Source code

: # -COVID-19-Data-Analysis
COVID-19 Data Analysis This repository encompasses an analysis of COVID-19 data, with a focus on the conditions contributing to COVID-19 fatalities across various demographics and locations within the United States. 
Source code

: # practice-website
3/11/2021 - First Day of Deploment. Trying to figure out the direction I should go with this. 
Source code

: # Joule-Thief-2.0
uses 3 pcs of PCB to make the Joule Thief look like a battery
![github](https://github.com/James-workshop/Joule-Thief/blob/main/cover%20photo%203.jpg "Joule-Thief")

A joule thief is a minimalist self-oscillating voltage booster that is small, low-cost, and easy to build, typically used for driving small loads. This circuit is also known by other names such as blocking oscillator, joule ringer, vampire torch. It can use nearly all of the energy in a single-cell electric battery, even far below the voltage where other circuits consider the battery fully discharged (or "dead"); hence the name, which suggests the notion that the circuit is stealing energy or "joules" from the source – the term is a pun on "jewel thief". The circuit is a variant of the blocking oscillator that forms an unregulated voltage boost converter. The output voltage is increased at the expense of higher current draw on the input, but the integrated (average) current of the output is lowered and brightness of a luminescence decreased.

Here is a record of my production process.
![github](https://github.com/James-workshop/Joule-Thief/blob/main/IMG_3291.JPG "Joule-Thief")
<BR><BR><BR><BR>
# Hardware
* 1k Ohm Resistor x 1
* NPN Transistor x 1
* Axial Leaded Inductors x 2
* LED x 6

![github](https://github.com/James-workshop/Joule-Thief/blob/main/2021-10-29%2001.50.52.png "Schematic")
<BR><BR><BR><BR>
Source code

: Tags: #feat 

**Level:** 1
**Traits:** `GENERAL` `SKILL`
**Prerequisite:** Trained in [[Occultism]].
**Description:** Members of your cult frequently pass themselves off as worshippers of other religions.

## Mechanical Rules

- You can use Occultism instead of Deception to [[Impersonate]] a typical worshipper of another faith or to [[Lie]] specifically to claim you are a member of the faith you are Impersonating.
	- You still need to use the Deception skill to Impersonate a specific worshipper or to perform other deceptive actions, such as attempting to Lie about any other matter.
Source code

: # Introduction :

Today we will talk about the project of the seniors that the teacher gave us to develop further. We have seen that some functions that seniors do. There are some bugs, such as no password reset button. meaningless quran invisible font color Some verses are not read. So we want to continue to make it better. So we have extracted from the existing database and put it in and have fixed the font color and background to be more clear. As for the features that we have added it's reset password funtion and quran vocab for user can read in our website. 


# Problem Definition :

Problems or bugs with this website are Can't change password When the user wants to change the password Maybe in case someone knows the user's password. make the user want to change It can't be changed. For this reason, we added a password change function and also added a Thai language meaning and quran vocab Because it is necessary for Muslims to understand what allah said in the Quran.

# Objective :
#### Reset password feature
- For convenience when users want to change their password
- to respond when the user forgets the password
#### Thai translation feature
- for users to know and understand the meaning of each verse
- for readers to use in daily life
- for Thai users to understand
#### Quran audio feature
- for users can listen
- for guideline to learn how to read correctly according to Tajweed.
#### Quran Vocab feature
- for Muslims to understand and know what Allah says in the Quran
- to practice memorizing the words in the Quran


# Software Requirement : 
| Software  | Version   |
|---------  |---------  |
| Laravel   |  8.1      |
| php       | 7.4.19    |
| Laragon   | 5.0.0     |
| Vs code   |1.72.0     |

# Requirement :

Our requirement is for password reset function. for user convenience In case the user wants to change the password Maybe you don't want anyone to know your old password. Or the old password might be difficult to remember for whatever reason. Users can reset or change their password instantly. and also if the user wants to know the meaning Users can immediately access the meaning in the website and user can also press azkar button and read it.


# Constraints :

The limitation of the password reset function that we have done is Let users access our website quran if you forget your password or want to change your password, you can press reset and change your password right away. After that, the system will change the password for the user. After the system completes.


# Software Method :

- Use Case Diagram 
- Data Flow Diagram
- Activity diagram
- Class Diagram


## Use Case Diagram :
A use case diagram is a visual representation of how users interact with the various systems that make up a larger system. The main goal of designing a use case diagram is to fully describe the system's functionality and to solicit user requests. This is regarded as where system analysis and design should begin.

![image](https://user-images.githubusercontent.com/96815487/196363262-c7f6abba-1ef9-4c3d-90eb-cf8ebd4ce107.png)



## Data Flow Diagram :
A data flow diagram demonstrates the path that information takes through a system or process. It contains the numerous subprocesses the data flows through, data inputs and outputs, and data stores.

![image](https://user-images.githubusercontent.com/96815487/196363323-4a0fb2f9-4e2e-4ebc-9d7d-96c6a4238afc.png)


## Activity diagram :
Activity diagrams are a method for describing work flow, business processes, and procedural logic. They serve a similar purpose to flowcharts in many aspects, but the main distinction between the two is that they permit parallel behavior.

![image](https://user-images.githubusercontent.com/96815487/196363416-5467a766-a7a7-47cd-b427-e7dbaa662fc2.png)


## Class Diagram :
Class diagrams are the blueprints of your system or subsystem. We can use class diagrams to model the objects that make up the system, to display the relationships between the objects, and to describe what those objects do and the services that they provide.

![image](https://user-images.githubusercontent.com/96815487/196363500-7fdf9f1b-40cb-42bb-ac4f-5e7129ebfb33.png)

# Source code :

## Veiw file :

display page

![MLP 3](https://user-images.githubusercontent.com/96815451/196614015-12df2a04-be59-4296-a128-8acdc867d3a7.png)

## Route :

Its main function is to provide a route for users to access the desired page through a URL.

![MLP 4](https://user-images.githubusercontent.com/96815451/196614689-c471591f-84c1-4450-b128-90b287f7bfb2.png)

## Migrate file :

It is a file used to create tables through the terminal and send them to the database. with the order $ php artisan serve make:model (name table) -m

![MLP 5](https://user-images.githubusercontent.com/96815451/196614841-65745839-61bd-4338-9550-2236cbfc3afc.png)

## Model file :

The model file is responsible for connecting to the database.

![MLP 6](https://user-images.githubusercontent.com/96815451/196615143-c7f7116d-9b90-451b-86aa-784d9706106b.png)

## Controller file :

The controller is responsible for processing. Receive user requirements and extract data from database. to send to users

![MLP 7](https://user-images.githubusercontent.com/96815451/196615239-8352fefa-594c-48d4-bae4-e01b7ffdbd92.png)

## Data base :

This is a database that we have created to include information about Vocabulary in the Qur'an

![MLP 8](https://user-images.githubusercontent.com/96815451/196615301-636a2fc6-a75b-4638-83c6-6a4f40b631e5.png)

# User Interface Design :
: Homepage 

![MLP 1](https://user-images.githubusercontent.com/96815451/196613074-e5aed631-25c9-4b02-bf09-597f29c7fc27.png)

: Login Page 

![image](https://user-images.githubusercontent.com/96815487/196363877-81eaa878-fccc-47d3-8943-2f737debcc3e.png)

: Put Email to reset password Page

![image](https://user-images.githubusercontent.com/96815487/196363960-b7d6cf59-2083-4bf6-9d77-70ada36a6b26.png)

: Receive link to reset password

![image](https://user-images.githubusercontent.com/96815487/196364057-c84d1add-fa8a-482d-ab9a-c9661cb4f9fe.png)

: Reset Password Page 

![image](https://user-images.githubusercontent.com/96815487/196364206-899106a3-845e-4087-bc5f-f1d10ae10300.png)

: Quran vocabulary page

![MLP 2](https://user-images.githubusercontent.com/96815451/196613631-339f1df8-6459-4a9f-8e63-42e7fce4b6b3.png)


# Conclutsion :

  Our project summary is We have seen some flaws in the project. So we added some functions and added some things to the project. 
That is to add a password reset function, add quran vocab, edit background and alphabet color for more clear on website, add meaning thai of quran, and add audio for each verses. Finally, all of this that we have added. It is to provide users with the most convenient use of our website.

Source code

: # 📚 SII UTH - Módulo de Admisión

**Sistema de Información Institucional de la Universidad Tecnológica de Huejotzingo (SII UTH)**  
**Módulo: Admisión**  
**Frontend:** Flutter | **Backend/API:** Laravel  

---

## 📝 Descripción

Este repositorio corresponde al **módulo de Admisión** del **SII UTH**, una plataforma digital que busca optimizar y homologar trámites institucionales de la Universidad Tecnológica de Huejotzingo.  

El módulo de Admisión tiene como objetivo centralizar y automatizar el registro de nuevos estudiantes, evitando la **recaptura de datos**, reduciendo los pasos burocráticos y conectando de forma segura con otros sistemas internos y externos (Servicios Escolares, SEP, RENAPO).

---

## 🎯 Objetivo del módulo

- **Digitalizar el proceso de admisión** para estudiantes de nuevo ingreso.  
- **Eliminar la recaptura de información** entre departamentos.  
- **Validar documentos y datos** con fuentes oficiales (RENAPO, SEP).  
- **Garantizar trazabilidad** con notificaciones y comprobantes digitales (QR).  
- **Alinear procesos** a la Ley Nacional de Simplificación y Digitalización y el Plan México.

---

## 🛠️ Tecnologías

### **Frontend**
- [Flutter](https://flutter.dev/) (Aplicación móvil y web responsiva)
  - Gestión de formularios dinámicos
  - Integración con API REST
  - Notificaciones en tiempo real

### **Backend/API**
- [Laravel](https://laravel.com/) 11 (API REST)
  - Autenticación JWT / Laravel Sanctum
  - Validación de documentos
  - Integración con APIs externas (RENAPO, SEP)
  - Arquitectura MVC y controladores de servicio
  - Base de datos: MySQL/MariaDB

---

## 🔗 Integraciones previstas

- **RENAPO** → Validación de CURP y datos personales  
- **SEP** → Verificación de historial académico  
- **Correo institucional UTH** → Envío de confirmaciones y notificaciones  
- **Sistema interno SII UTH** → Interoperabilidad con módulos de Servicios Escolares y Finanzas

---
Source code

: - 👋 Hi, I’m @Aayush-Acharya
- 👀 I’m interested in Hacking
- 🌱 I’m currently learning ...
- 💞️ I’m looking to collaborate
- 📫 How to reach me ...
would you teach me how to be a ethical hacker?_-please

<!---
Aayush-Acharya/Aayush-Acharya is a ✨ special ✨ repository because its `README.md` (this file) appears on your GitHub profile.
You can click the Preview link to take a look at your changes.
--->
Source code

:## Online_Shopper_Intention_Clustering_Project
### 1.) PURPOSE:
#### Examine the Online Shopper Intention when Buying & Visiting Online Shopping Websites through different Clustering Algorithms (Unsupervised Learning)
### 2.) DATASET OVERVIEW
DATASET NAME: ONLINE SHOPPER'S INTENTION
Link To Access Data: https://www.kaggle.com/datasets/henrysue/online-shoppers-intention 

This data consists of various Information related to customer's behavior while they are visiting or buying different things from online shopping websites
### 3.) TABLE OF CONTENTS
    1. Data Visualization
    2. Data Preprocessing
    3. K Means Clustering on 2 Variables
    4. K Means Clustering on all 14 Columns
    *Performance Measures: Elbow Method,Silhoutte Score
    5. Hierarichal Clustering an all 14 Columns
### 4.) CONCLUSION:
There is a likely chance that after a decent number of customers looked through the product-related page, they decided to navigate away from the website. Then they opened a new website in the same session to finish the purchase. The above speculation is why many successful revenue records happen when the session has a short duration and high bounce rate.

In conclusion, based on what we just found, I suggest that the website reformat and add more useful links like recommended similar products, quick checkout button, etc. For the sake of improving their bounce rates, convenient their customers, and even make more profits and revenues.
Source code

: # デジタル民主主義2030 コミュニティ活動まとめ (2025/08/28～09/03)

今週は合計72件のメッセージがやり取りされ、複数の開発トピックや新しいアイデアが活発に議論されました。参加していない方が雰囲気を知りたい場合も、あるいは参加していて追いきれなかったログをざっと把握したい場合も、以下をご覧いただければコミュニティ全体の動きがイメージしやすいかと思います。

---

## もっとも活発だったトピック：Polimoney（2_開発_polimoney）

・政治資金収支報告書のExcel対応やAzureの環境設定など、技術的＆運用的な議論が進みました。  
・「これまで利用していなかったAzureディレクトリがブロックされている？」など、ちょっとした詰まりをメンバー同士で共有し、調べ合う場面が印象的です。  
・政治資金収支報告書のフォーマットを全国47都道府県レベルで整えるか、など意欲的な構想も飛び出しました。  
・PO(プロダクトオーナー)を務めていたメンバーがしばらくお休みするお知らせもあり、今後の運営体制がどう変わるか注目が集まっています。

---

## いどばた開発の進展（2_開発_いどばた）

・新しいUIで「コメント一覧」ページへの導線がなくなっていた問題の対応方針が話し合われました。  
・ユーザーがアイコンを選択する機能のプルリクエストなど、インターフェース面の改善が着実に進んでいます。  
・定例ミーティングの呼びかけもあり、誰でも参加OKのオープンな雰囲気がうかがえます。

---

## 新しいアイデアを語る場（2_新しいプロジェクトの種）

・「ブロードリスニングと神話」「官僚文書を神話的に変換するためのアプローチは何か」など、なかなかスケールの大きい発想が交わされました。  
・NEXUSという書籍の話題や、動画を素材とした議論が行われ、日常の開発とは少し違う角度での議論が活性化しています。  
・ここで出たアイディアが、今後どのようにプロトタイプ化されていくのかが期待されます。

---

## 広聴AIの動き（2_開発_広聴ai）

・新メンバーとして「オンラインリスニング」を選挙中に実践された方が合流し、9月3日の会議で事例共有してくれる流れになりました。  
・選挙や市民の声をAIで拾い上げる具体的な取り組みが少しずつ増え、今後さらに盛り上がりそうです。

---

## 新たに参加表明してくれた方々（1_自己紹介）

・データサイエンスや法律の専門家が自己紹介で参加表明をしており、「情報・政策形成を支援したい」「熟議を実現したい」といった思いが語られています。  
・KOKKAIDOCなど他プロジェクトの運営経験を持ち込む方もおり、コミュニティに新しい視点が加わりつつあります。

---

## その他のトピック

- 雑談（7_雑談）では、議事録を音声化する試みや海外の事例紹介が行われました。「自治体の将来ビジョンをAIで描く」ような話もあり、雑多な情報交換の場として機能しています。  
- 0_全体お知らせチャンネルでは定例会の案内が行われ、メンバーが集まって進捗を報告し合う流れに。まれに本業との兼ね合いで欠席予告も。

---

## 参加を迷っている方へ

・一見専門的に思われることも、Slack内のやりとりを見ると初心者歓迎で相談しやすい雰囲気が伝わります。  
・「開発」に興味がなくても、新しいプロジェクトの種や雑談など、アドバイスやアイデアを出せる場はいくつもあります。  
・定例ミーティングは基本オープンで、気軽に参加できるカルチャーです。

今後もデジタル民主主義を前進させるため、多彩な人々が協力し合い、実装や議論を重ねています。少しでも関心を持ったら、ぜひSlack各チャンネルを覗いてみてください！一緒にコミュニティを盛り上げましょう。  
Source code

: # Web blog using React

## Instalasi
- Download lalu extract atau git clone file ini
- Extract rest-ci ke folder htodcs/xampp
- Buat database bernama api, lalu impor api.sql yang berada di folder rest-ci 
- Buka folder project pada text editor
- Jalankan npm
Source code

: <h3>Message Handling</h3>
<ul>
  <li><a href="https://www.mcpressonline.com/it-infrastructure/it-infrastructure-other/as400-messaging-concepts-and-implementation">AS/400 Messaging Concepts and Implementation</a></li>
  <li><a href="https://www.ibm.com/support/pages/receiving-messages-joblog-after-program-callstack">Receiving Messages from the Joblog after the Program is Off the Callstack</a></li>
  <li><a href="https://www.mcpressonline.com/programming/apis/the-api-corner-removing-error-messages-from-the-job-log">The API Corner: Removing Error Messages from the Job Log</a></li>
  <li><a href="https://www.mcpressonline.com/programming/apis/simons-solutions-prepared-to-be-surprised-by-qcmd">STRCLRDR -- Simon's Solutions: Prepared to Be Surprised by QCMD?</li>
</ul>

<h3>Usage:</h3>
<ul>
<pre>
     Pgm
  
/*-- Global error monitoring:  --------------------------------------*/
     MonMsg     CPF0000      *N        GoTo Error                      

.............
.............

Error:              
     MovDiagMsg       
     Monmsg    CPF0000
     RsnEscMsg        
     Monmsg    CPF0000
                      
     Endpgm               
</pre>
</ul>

_What to do_
Check each line of the data above for the word "Tecnológica" and copy the ones where it is found.

_Output for this task_
**Sistema de Información Institucional de la Universidad Tecnológica de Huejotzingo (SII UTH)**  
Este repositorio corresponde al **módulo de Admisión** del **SII UTH**, una plataforma digital que busca optimizar y homologar trámites institucionales de la Universidad Tecnológica de Huejotzingo.  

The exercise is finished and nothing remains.